[Your objective]: From the first line of the data below through the line holding "The Contoso security", write out each line exactly as it stands.

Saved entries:
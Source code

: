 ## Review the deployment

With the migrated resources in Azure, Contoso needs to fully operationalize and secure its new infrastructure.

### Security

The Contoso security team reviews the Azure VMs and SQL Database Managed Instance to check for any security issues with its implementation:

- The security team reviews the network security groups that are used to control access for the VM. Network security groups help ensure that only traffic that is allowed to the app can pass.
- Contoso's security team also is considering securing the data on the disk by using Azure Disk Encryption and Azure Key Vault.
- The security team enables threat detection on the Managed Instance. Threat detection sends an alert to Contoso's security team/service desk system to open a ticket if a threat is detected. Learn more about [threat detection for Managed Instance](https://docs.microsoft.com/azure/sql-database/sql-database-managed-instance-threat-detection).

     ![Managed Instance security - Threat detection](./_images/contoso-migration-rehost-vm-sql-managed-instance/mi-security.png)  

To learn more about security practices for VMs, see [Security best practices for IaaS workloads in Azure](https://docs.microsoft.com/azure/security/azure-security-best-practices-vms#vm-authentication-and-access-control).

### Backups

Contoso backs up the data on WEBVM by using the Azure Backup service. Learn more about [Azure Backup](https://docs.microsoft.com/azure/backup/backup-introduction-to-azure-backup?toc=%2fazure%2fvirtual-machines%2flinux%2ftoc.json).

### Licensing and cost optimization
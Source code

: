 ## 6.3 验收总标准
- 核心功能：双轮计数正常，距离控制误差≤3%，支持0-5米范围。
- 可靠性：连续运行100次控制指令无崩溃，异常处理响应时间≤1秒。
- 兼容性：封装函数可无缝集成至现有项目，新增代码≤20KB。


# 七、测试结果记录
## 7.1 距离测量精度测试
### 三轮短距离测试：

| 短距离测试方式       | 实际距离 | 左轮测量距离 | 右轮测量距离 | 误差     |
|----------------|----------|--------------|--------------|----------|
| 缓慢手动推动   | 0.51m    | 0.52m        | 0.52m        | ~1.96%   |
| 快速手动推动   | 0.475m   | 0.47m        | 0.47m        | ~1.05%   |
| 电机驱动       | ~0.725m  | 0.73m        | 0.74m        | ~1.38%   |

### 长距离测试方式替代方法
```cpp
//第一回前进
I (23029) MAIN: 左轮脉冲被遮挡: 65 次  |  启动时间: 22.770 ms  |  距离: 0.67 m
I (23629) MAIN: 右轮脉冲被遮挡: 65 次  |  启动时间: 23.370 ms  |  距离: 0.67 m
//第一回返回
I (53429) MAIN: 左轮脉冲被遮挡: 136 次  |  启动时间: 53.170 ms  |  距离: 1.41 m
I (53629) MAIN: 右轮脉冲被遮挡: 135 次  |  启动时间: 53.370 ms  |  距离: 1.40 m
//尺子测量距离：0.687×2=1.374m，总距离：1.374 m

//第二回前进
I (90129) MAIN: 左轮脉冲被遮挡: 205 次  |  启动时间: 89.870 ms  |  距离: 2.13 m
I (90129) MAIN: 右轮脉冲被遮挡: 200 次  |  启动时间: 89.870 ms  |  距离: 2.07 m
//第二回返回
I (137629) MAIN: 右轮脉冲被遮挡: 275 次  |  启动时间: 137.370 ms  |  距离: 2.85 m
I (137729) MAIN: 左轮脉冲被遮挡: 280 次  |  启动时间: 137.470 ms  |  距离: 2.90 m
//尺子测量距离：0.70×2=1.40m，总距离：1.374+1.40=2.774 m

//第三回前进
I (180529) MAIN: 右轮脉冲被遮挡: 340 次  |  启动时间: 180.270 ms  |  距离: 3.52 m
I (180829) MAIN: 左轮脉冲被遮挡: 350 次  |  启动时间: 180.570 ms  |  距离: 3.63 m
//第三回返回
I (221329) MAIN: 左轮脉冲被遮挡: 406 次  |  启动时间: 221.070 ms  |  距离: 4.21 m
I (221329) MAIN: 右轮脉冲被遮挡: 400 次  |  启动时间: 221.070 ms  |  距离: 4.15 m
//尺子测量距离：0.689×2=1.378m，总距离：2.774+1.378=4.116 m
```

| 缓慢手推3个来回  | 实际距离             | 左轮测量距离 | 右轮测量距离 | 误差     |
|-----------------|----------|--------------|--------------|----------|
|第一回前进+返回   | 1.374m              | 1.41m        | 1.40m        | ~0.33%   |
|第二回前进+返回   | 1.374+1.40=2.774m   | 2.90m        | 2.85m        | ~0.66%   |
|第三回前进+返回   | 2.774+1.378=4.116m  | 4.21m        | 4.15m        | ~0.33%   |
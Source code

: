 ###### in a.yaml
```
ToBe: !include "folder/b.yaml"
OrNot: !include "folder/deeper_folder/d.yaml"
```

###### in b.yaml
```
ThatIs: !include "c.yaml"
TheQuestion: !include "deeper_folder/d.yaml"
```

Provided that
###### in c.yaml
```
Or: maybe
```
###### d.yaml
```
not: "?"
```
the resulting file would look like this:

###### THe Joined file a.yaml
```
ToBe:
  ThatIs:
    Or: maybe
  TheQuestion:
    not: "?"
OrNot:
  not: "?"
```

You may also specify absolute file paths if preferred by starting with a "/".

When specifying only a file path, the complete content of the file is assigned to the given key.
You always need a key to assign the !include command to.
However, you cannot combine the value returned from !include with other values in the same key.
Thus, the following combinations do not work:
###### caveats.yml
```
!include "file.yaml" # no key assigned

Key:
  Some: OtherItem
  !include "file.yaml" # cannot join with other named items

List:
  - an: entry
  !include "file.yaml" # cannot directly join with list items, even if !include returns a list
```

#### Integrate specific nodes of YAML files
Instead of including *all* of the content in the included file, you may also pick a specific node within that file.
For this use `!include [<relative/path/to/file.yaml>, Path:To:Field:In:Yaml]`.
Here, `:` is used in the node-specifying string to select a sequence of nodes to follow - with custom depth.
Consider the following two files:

[Finished task]:
Source code

: ## Review the deployment

With the migrated resources in Azure, Contoso needs to fully operationalize and secure its new infrastructure.

### Security

The Contoso security team reviews the Azure VMs and SQL Database Managed Instance to check for any security issues with its implementation:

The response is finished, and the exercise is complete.